To finish off the field school, everyone gave a presentation. The geophysics groups gave one on a particular scientific question, while the geochem people talked about what they had been up to.
These were generally pretty cool, especially the geochem. This was mostly because I had no real idea what they had been up to, and it was good to hear. They have done some fairly original (preliminary) studies which sound well worthwhile, and certainly add something to the knowledge of the Molopo Farms Complex (which seems to be related to the Bushveld Complex).
For the rest, because I was involved in gathering at least some of the data, there were no big surprises. The magnetic data was pretty interesting though, and might lead to some revision being required for the geological map of the area, which is always nice to know.
After the presentations, we headed over to the geosciences building and had a late lunch/farewell celebration. We all got certificates of attendance, which was nice. They did get “Bentley” wrong though, which makes me wonder if “Bently” a common name?
We also got some t-shirts, sponsored by MeerCat and Red Dog:
After that, we headed to Musa’s (Dr Manzi) for the real celebration. This was a really good chance for everyone to unwind and say farewell. A couple of people did not attend, because they were leaving that night.

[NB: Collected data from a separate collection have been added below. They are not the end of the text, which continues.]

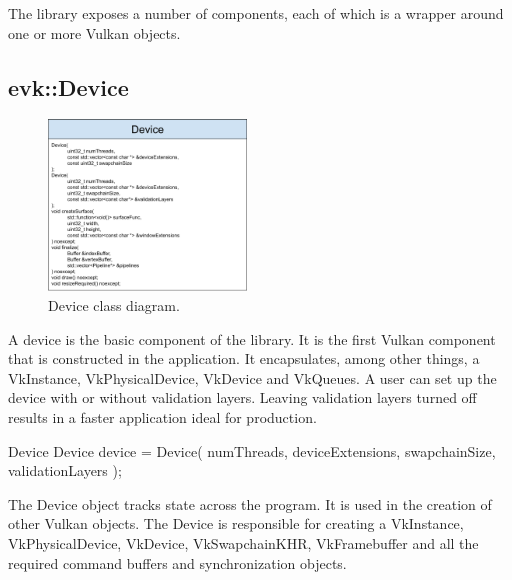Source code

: \documentclass[12pt]{report}
\newcommand{\imagewidth}{0.47\textwidth}
\theoremstyle{definition}
\begin{document}
      The library exposes a number of components, each of which is a wrapper
      around one or more Vulkan objects.

      \subsection{evk::Device}

        \begin{figure}[h]
          \centering
          \includegraphics[width=\imagewidth]{images/class_device.png}
          \caption{Device class diagram.}
          \label{fig:class_device}  
        \end{figure}

        A device is the basic component of the library. It is the first Vulkan
        component that is constructed in the application. It encapsulates,
        among other things, a VkInstance, VkPhysicalDevice, VkDevice and VkQueues.
        A user can set up the device with or without validation layers. Leaving
        validation layers turned off results in a faster application ideal
        for production.

        \begin{usage}{Device}
  Device device = Device(
      numThreads, deviceExtensions, swapchainSize,
      validationLayers
  );
        \end{usage}

        The Device object tracks state across the program. It is used in the
        creation of other Vulkan objects. The Device is responsible for
        creating a VkInstance, VkPhysicalDevice, VkDevice, VkSwapchainKHR, VkFramebuffer
        and all the required command buffers and synchronization objects.\\
\end{document}
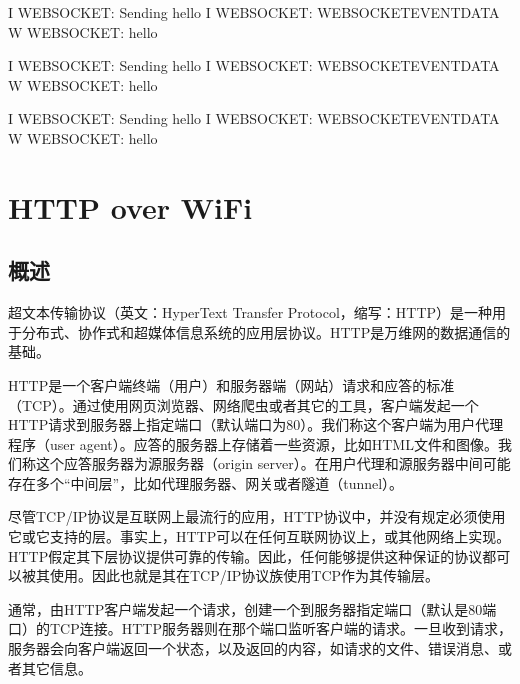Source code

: \documentclass[a4paper,12pt,english]{sphinxmanual}
\begin{document}
{{\begin{sphinxVerbatim}[commandchars=\\\{\}]
I  WEBSOCKET: Sending hello 
I  WEBSOCKET: WEBSOCKET\PYGZus{}EVENT\PYGZus{}DATA
W  WEBSOCKET: hello 

I  WEBSOCKET: Sending hello 
I  WEBSOCKET: WEBSOCKET\PYGZus{}EVENT\PYGZus{}DATA
W  WEBSOCKET: hello 

I  WEBSOCKET: Sending hello 
I  WEBSOCKET: WEBSOCKET\PYGZus{}EVENT\PYGZus{}DATA
W  WEBSOCKET: hello 
\end{sphinxVerbatim}

\sphinxstepscope


\section{HTTP over WiFi}
\label{\detokenize{exp-esp32/http:http-over-wifi}}\label{\detokenize{exp-esp32/http::doc}}

\subsection{概述}
\label{\detokenize{exp-esp32/http:id1}}
\sphinxAtStartPar
超文本传输协议（英文：HyperText Transfer Protocol，缩写：HTTP）是一种用于分布式、协作式和超媒体信息系统的应用层协议。HTTP是万维网的数据通信的基础。

\sphinxAtStartPar
HTTP是一个客户端终端（用户）和服务器端（网站）请求和应答的标准（TCP）。通过使用网页浏览器、网络爬虫或者其它的工具，客户端发起一个HTTP请求到服务器上指定端口（默认端口为80）。我们称这个客户端为用户代理程序（user agent）。应答的服务器上存储着一些资源，比如HTML文件和图像。我们称这个应答服务器为源服务器（origin server）。在用户代理和源服务器中间可能存在多个“中间层”，比如代理服务器、网关或者隧道（tunnel）。

\sphinxAtStartPar
尽管TCP/IP协议是互联网上最流行的应用，HTTP协议中，并没有规定必须使用它或它支持的层。事实上，HTTP可以在任何互联网协议上，或其他网络上实现。HTTP假定其下层协议提供可靠的传输。因此，任何能够提供这种保证的协议都可以被其使用。因此也就是其在TCP/IP协议族使用TCP作为其传输层。

\sphinxAtStartPar
通常，由HTTP客户端发起一个请求，创建一个到服务器指定端口（默认是80端口）的TCP连接。HTTP服务器则在那个端口监听客户端的请求。一旦收到请求，服务器会向客户端返回一个状态，以及返回的内容，如请求的文件、错误消息、或者其它信息。

}}
\end{document}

While I will write a full retrospective, I just want to say that this was a really worthwhile opportunity, and if I could go again I certainly would. If there is anyone considering helping this iniative in some way, it is definitely a valuable. Growing earth science capacity in Africa is something that needs to happen, more people need to understand what and how earth sciences work, and how valuable they can be for development. Things such as this field school are a great way to do this, and should be encouraged.